From the humanity and vulnerability in his voice to the political strain to his music, Gil raised issue with the injustices and inequalities of his day that he found very important. What he was able to do better than anyone was find a way to make it all personal. He made the politics personal and he used himself and his own experience as the fulcrum around which all these things revolved. If you listen to “The Bottle” or “Home Is Where The Hatred Is”, they’re very political, but also very personal. And that may have been one of his most profound gifts.
Classic LPs like Free Will, Winter In America and Pieces Of A Man reveal seamlessly combined poetic lyricism and melody.
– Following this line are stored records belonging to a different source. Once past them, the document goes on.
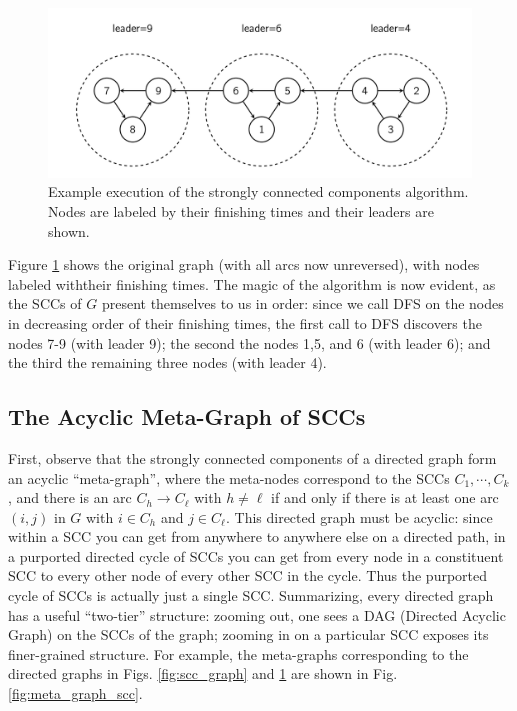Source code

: \documentclass [12pt]{article}
\theoremstyle{definition}
\begin{document}
\begin{figure}[h!]
\includegraphics[scale=0.8]{scc_alg.png}
\caption{Example execution of the strongly connected components algorithm. Nodes are labeled by their finishing times and their leaders are shown.}
\label{fig:scc_alg}
\end{figure}

Figure \ref{fig:scc_alg} shows the original graph (with all arcs now unreversed), with nodes labeled withtheir finishing times. The magic of the algorithm is now evident, as the SCCs of $G$ present themselves to us in order: since we call DFS on the nodes in decreasing order of their finishing times, the first call to DFS discovers the nodes 7-9 (with leader 9); the second the nodes 1,5, and 6 (with leader 6); and the third the remaining three nodes (with leader 4).

\subsection{The Acyclic Meta-Graph of SCCs} 
First, observe that the strongly connected components of a directed graph form an acyclic ``meta-graph'', where the meta-nodes correspond to the SCCs $C_1, \cdots , C_k$ , and there is an arc $C_h \to C_{\ell}$ with $h \neq \ell$ if and only if there is at least one arc $(i, j)$ in $G$ with $i \in C_h$ and $j \in C_{\ell}$. This directed graph must be acyclic: since within a SCC you can get from anywhere to anywhere else on a directed path, in a purported directed cycle of SCCs you can get from every node in a constituent SCC to every other node of every other SCC in the cycle. Thus the purported cycle of SCCs is actually just a single SCC. Summarizing, every directed graph has a useful ``two-tier'' structure: zooming out, one sees a DAG (Directed Acyclic Graph) on the SCCs of the graph; zooming in on a particular SCC exposes its finer-grained structure. For example, the meta-graphs corresponding to the directed graphs in Figs. \ref{fig:scc_graph} and \ref{fig:scc_alg} are shown in Fig. \ref{fig:meta_graph_scc}.
\end{document}

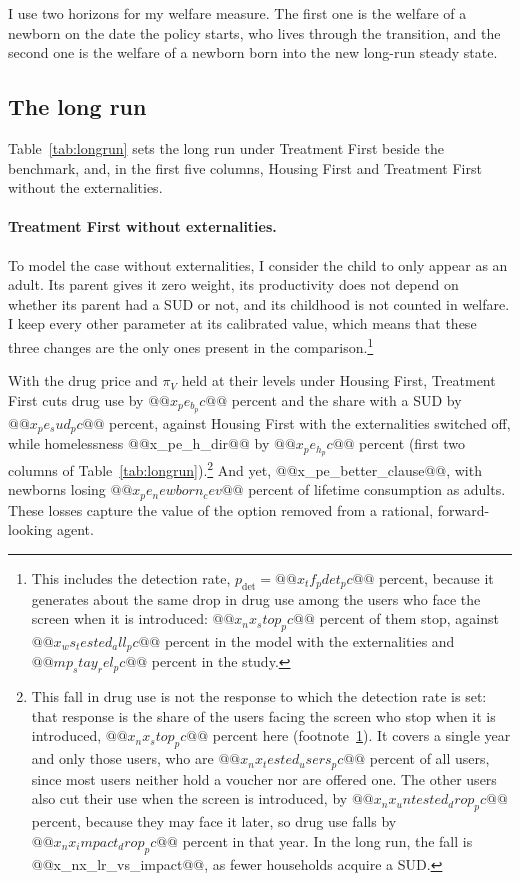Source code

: \documentclass[10pt]{article}
\begin{document}
  I use two horizons for my welfare measure. The first one is the welfare of a newborn on the date the policy starts, who lives through the transition, and the second one is the welfare of a newborn born into the new long-run steady state.

\subsection{The long run}\label{sec:longrun}

Table~\ref{tab:longrun} sets the long run under Treatment First beside the benchmark, and, in the first five columns, Housing First and Treatment First without the externalities.

\paragraph{Treatment First without externalities.}   To model the case without externalities, I consider the child to only appear as an adult. Its parent gives it zero weight, its productivity does not depend on whether its parent had a SUD or not, and its childhood is not counted in welfare. I keep every other parameter at its calibrated value, which means that these three changes are the only ones present in the comparison.\footnote{\label{fn:nxpdet}This includes the detection rate, $p_{\mathrm{det}}=@@x_tf_pdet_pc@@$ percent, because it generates about the same drop in drug use among the users who face the screen when it is introduced: $@@x_nx_stop_pc@@$ percent of them stop, against $@@x_ws_tested_all_pc@@$ percent in the model with the externalities and $@@mp_stay_rel_pc@@$ percent in the study.}

With the drug price and $\pi_V$ held at their levels under Housing First, Treatment First cuts drug use by $@@x_pe_b_pc@@$ percent and the share with a SUD by $@@x_pe_sud_pc@@$ percent, against Housing First with the externalities switched off, while homelessness @@x_pe_h_dir@@ by $@@x_pe_h_pc@@$ percent (first two columns of Table~\ref{tab:longrun}).\footnote{\label{fn:pe61}This fall in drug use is not the response to which the detection rate is set: that response is the share of the users facing the screen who stop when it is introduced, $@@x_nx_stop_pc@@$ percent here (footnote~\ref{fn:nxpdet}). It covers a single year and only those users, who are $@@x_nx_tested_users_pc@@$ percent of all users, since most users neither hold a voucher nor are offered one. The other users also cut their use when the screen is introduced, by $@@x_nx_untested_drop_pc@@$ percent, because they may face it later, so drug use falls by $@@x_nx_impact_drop_pc@@$ percent in that year. In the long run, the fall is @@x_nx_lr_vs_impact@@, as fewer households acquire a SUD.} And yet, @@x_pe_better_clause@@, with newborns losing $@@x_pe_newborn_cev@@$ percent of lifetime consumption as adults. These losses capture the value of the option removed from a rational, forward-looking agent.
\end{document}
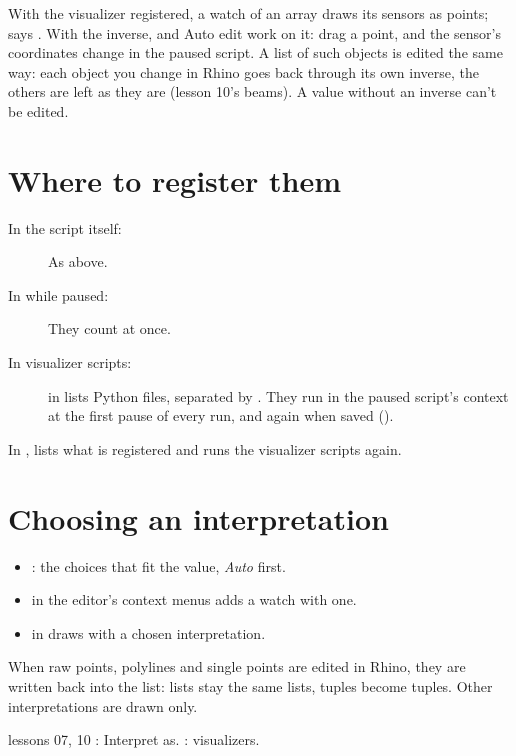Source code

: With the visualizer registered, a watch of an array draws its sensors as points;  says
. With the inverse,  and Auto edit work on it: drag a
point, and the sensor's coordinates change in the paused script. A list of such objects is edited the
same way: each object you change in Rhino goes back through its own inverse, the others are left as they
are (lesson 10's beams). A value without an inverse can't be edited.

\section{Where to register them}

\begin{description}
  \item[In the script itself:] As above.
  \item[In  while paused:] They count at once.
  \item[In visualizer scripts:]  in  lists Python
        files, separated by \code{;}. They run in the paused script's context at the first pause of every run,
        and again when saved ().
\end{description}

In ,  lists what is registered and  runs the visualizer
scripts again.

\section{Choosing an interpretation}

\begin{itemize}
  \item {}: the choices that fit the value, \emph{Auto} first.
  \item {} in the editor's context menus adds a watch with one.
  \item {} in  draws with a chosen interpretation.
\end{itemize}

When raw points, polylines and single points are edited in Rhino, they are written back into the list:
lists stay the same lists, tuples become tuples. Other interpretations are drawn only.

\begin{lesson}{lessons 07, 10}
: Interpret as. : visualizers.
\end{lesson}
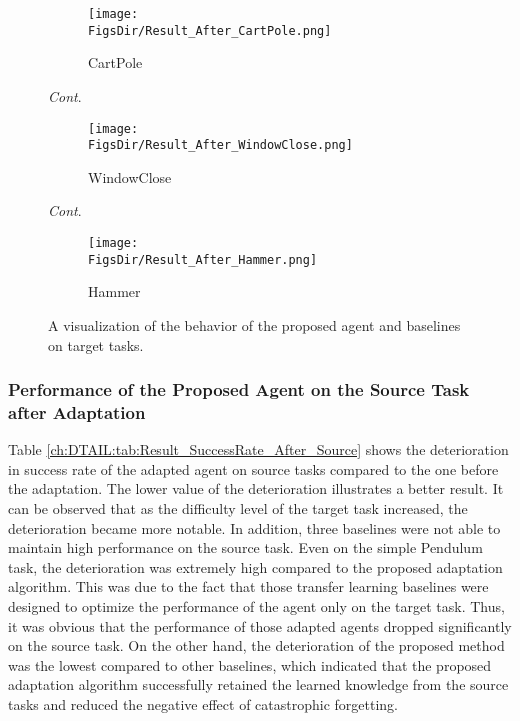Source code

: \begin{landscape}
  \begin{figure}[H]
    \centering
    \begin{subfigure}[b]{\linewidth}
      \centering
      \texttt{[image: \\FigsDir/Result\_After\_CartPole.png]}
      \caption{\centering CartPole}
    \end{subfigure}
    \caption{\textit{Cont}.}
  \end{figure}
  \begin{figure}[H]\ContinuedFloat
    \begin{subfigure}[b]{\linewidth}
      \centering
      \texttt{[image: \\FigsDir/Result\_After\_WindowClose.png]}
      \caption{\centering WindowClose}
    \end{subfigure}
    \caption{\textit{Cont}.}
  \end{figure}
  \begin{figure}[H]\ContinuedFloat
    \centering
    \begin{subfigure}[b]{\linewidth}
      \centering
      \texttt{[image: \\FigsDir/Result\_After\_Hammer.png]}
      \caption{\centering Hammer}
    \end{subfigure}
    \caption{A visualization of the behavior of the proposed agent and baselines on target tasks.\label{ch:DTAIL:fig:Result_After_Target}}
  \end{figure}
\end{landscape}
\unskip

\subsubsection{Performance of the Proposed Agent on the Source Task after Adaptation}
Table \ref{ch:DTAIL:tab:Result_SuccessRate_After_Source} shows the deterioration in success rate of the adapted agent on source tasks compared to the one before the adaptation.
The lower value of the deterioration illustrates a better result.
It can be observed that as the difficulty level of the target task increased,
the deterioration became more notable.
In addition,
three baselines were not able to maintain high performance on the source task.
Even on the simple Pendulum task,
the deterioration was extremely high compared to the proposed adaptation algorithm.
This was due to the fact that those transfer learning baselines were designed to optimize the performance of the agent only on the target task.
Thus,
it was obvious that the performance of those adapted agents dropped significantly on the source task.
On the other hand,
the deterioration of the proposed method was the lowest compared to other baselines,
which indicated that the proposed adaptation algorithm successfully retained the learned knowledge from the source tasks and reduced the negative effect of catastrophic forgetting.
The fact that he could play the piano meant that he could construct melodies around his poems, not to mention he worked closely with Brian Jackson throughout his carer who was instrumental in helping craft Gil’s jazz, soul sound via his prolific keys. While Gil is often regarded as the “Godfather of Rap”, he would often try and escape the title, citing that there were people before him. There was Amiri Baraka, The Last Poets, Oscar Brown Jr. and a whole range of artists before that were doing spoken word, back to the 50’s. He came at a particular time when James Brown was also doing this sort of proto rap thing, there was the Last Poets and this feeling of protest and the voice being heard, so he got caught up in that. His work is very different from the Last Poets and the militant black rhetoric of the time, because his work, is very personal, very tender and vulnerable at times. That balance is what made Gil so successful, why he is so beloved, and why we still talk about him, because he showed us his pain.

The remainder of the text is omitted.